Saturday, October 07, 2006

Sales talk for poets

Dear me, where does the time go. Since my last entry I've attended two poetry readings, one of them my own, and had a restful time up-island. Here then a few notes in a quasi-chronological order.

At the Black Stilt last Friday we were treated to Yvonne Blomer reading from her first collection from Ekstasis - A broken mirror, fallen leaf - telling us she has another two manuscripts up her sleeve already. A nicely done reading of a new poem for two voices with her husband, and a small lesson in Japanese contained in the rest of her reading from the new collection. And swiftly followed by veteran fellow reader Barry Dempster who said something that triggered another thought about That Book I've Been Reading, 101 Ways to Make Poems Sell.

Dempster spun one of his many entertaining tales around a recent media interview, in which he was asked "that question all poets dread: what's your book about?" And indeed we do dread it, and indeed we could stop fearing the question, or being irked by it, and turn it to our advantage, as he did, by having an answer ready to pull from our back pocket. Chris Hamilton-Emery terms this the one-sentence hard sell (as distinct from the longer 30 second sell), and it's standard sales & marketing stuff.

If you have time to engage your prospective buyer, readings booker, interviewer, you can expand it to the Thirty-Second Sell, about 90 words that will convince others to buy your book, because "people have very low attention spans and, where consumption is concerned, great filters for working out what does gain their interest and, eventually, their money and time." In other words, figure out what your USP is and come up with a short speech to explain it.

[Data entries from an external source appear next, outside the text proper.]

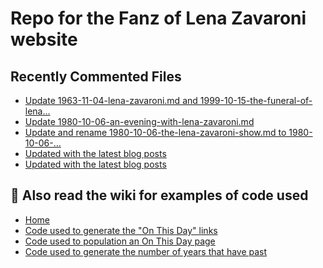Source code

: # Repo for the Fanz of Lena Zavaroni website

## Recently Commented Files
<!-- BLOG-POST-LIST:START -->
- [Update 1963-11-04-lena-zavaroni.md and 1999-10-15-the-funeral-of-lena…](https://github.com/FanzOfLenaZavaroni/fanzoflenazavaroni.github.io/commit/83b0a7d34072c156a43e6767357c9ce8c3c9628e)
- [Update 1980-10-06-an-evening-with-lena-zavaroni.md](https://github.com/FanzOfLenaZavaroni/fanzoflenazavaroni.github.io/commit/1b584b02e0266525fefa88e02dd955b9ed09acc8)
- [Update and rename 1980-10-06-the-lena-zavaroni-show.md to 1980-10-06-…](https://github.com/FanzOfLenaZavaroni/fanzoflenazavaroni.github.io/commit/4edd90cb8e4eab86e33aa5269a0b52a8437548f9)
- [Updated with the latest blog posts](https://github.com/FanzOfLenaZavaroni/fanzoflenazavaroni.github.io/commit/531512bef92a35ef431663e7158e8f6f4d4c7658)
- [Updated with the latest blog posts](https://github.com/FanzOfLenaZavaroni/fanzoflenazavaroni.github.io/commit/bf24011a7c8156129de890db49ef2b764d9c062d)
<!-- BLOG-POST-LIST:END -->

## :notebook: Also read the wiki for examples of code used
* [Home](https://github.com/FanzOfLenaZavaroni/fanzoflenazavaroni.github.io/wiki)
* [Code used to generate the "On This Day" links](https://github.com/FanzOfLenaZavaroni/fanzoflenazavaroni.github.io/wiki/On-This-Day-Code)
* [Code used to population an On This Day page](https://github.com/FanzOfLenaZavaroni/fanzoflenazavaroni.github.io/wiki/Code-used-to-population-an-On-This-Day-page)
* [Code used to generate the number of years that have past](https://github.com/FanzOfLenaZavaroni/fanzoflenazavaroni.github.io/wiki/Number-of-years-gone-by-code)
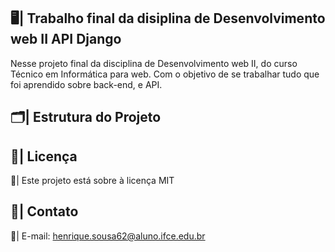 ## 🖥️| Trabalho final da disiplina de Desenvolvimento web II API Django

  Nesse projeto final da disciplina de Desenvolvimento web II, do curso Técnico em Informática para web. Com o objetivo de se trabalhar tudo que foi aprendido sobre back-end, e API. 

## 🗂️| Estrutura do Projeto

   

## 📑| Licença 

  📄| Este projeto está sobre à licença MIT

## 📱| Contato 

  📧| E-mail: henrique.sousa62@aluno.ifce.edu.br
  
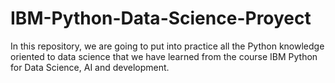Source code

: # IBM-Python-Data-Science-Proyect
In this repository, we are going to put into practice all the Python knowledge oriented to data science that we have learned from the course IBM Python for Data Science, AI and development.
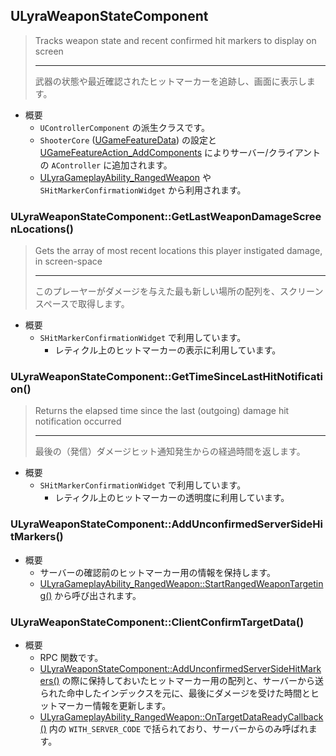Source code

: ## ULyraWeaponStateComponent

> Tracks weapon state and recent confirmed hit markers to display on screen  
> 
> ----
> 武器の状態や最近確認されたヒットマーカーを追跡し、画面に表示します。  

* 概要
	* `UControllerComponent` の派生クラスです。
	* `ShooterCore` ([UGameFeatureData]) の設定と [UGameFeatureAction_AddComponents] によりサーバー/クライアントの `AController`  に追加されます。
	* [ULyraGameplayAbility_RangedWeapon] や `SHitMarkerConfirmationWidget` から利用されます。

### ULyraWeaponStateComponent::GetLastWeaponDamageScreenLocations()

> Gets the array of most recent locations this player instigated damage, in screen-space  
> 
> ----
> このプレーヤーがダメージを与えた最も新しい場所の配列を、スクリーンスペースで取得します。  

* 概要
	* `SHitMarkerConfirmationWidget` で利用しています。
		* レティクル上のヒットマーカーの表示に利用しています。

### ULyraWeaponStateComponent::GetTimeSinceLastHitNotification()

> Returns the elapsed time since the last (outgoing) damage hit notification occurred  
> 
> ----
> 最後の（発信）ダメージヒット通知発生からの経過時間を返します。

* 概要
	* `SHitMarkerConfirmationWidget` で利用しています。
		* レティクル上のヒットマーカーの透明度に利用しています。

### ULyraWeaponStateComponent::AddUnconfirmedServerSideHitMarkers()

* 概要
	* サーバーの確認前のヒットマーカー用の情報を保持します。
	* [ULyraGameplayAbility_RangedWeapon::StartRangedWeaponTargeting()] から呼び出されます。

### ULyraWeaponStateComponent::ClientConfirmTargetData()

* 概要
	* RPC 関数です。
	* [ULyraWeaponStateComponent::AddUnconfirmedServerSideHitMarkers()] の際に保持しておいたヒットマーカー用の配列と、サーバーから送られた命中したインデックスを元に、最後にダメージを受けた時間とヒットマーカー情報を更新します。
	* [ULyraGameplayAbility_RangedWeapon::OnTargetDataReadyCallback()] 内の `WITH_SERVER_CODE` で括られており、サーバーからのみ呼ばれます。



<!--- ページ内のリンク --->

<!--- 自前の画像へのリンク --->

<!--- generated --->
[ULyraGameplayAbility_RangedWeapon]: ../../Lyra/GameplayAbility/ULyraGameplayAbility_RangedWeapon.md#ulyragameplayability_rangedweapon
[ULyraGameplayAbility_RangedWeapon::OnTargetDataReadyCallback()]: ../../Lyra/GameplayAbility/ULyraGameplayAbility_RangedWeapon.md#ulyragameplayability_rangedweaponontargetdatareadycallback
[ULyraGameplayAbility_RangedWeapon::StartRangedWeaponTargeting()]: ../../Lyra/GameplayAbility/ULyraGameplayAbility_RangedWeapon.md#ulyragameplayability_rangedweaponstartrangedweapontargeting
[ULyraWeaponStateComponent::AddUnconfirmedServerSideHitMarkers()]: ../../Lyra/Weapon/ULyraWeaponStateComponent.md#ulyraweaponstatecomponentaddunconfirmedserversidehitmarkers
[UGameFeatureAction_AddComponents]: ../../UE/GameFeature/UGameFeatureAction_AddComponents.md#ugamefeatureaction_addcomponents
[UGameFeatureData]: ../../UE/GameFeature/UGameFeatureData.md#ugamefeaturedata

Meanwhile, back on Vancouver Island, on Wednesday we headed north and stopped in Lantzville to collect some books from Oolichan. Up the road and across the street we spotted a sign promising local food at the Black Dog Cafe and headed inside for some sustenance. There was a roasted garlic and tomato soup served with a dollop of pesto: sublime. And some potato and pesto quiche which was less sublime but did the trick. The lemon meringue pie we passed on our way out the door looked wonderful but we had to sprint on up the road to our destination at Fanny Bay. We dined out that night at a place we hadn't tried before, the Monte Christo in Courtenay. The food was a bit on the unremarkable side - they seemed to specialise in a few too many cuisines to be master of any - but the setting was good and on a sunny day would have been gorgeous.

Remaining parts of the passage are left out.